RECORDED DATA section start

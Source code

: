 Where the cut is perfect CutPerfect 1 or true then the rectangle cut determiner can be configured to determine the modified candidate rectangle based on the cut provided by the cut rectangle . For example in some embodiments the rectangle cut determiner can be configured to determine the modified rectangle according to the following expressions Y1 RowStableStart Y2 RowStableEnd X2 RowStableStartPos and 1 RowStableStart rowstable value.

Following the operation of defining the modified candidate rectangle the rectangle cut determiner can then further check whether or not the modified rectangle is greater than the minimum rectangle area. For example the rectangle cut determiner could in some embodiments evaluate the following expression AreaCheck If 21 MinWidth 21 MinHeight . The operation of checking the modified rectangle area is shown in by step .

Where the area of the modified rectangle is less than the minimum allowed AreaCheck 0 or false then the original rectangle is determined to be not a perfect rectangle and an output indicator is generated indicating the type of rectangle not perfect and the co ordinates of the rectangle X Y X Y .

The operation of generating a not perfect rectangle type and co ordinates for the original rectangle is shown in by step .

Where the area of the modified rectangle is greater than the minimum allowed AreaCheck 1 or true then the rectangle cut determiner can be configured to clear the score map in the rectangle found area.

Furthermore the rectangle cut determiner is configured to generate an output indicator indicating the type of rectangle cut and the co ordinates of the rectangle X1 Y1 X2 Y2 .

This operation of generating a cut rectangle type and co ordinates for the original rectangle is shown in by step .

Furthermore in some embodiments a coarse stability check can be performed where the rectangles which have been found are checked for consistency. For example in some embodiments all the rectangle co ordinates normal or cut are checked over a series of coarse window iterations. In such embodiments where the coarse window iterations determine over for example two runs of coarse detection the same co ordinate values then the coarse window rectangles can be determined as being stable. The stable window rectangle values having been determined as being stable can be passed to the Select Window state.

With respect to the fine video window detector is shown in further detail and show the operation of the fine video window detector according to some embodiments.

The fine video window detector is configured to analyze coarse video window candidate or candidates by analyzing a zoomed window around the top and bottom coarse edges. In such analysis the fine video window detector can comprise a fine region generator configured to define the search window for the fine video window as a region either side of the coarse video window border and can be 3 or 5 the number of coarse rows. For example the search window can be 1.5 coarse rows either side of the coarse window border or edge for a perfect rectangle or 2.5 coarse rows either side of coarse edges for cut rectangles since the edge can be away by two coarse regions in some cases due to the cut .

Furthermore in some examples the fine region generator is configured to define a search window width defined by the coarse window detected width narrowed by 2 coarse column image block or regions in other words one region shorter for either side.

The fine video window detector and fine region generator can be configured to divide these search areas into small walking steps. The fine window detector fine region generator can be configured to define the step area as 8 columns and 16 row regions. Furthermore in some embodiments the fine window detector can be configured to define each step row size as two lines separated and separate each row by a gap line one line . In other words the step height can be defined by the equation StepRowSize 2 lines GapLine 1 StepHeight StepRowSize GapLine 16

RECORDED DATA section end

* EXERCISE BRIEF *
Produce a verbatim transcript of the material above.

* TASK ANSWER *
Source code

: Where the cut is perfect CutPerfect 1 or true then the rectangle cut determiner can be configured to determine the modified candidate rectangle based on the cut provided by the cut rectangle . For example in some embodiments the rectangle cut determiner can be configured to determine the modified rectangle according to the following expressions Y1 RowStableStart Y2 RowStableEnd X2 RowStableStartPos and 1 RowStableStart rowstable value.

Following the operation of defining the modified candidate rectangle the rectangle cut determiner can then further check whether or not the modified rectangle is greater than the minimum rectangle area. For example the rectangle cut determiner could in some embodiments evaluate the following expression AreaCheck If 21 MinWidth 21 MinHeight . The operation of checking the modified rectangle area is shown in by step .

Where the area of the modified rectangle is less than the minimum allowed AreaCheck 0 or false then the original rectangle is determined to be not a perfect rectangle and an output indicator is generated indicating the type of rectangle not perfect and the co ordinates of the rectangle X Y X Y .

The operation of generating a not perfect rectangle type and co ordinates for the original rectangle is shown in by step .

Where the area of the modified rectangle is greater than the minimum allowed AreaCheck 1 or true then the rectangle cut determiner can be configured to clear the score map in the rectangle found area.

Furthermore the rectangle cut determiner is configured to generate an output indicator indicating the type of rectangle cut and the co ordinates of the rectangle X1 Y1 X2 Y2 .

This operation of generating a cut rectangle type and co ordinates for the original rectangle is shown in by step .

Furthermore in some embodiments a coarse stability check can be performed where the rectangles which have been found are checked for consistency. For example in some embodiments all the rectangle co ordinates normal or cut are checked over a series of coarse window iterations. In such embodiments where the coarse window iterations determine over for example two runs of coarse detection the same co ordinate values then the coarse window rectangles can be determined as being stable. The stable window rectangle values having been determined as being stable can be passed to the Select Window state.

With respect to the fine video window detector is shown in further detail and show the operation of the fine video window detector according to some embodiments.

The fine video window detector is configured to analyze coarse video window candidate or candidates by analyzing a zoomed window around the top and bottom coarse edges. In such analysis the fine video window detector can comprise a fine region generator configured to define the search window for the fine video window as a region either side of the coarse video window border and can be 3 or 5 the number of coarse rows. For example the search window can be 1.5 coarse rows either side of the coarse window border or edge for a perfect rectangle or 2.5 coarse rows either side of coarse edges for cut rectangles since the edge can be away by two coarse regions in some cases due to the cut .

Furthermore in some examples the fine region generator is configured to define a search window width defined by the coarse window detected width narrowed by 2 coarse column image block or regions in other words one region shorter for either side.

The fine video window detector and fine region generator can be configured to divide these search areas into small walking steps. The fine window detector fine region generator can be configured to define the step area as 8 columns and 16 row regions. Furthermore in some embodiments the fine window detector can be configured to define each step row size as two lines separated and separate each row by a gap line one line . In other words the step height can be defined by the equation StepRowSize 2 lines GapLine 1 StepHeight StepRowSize GapLine 16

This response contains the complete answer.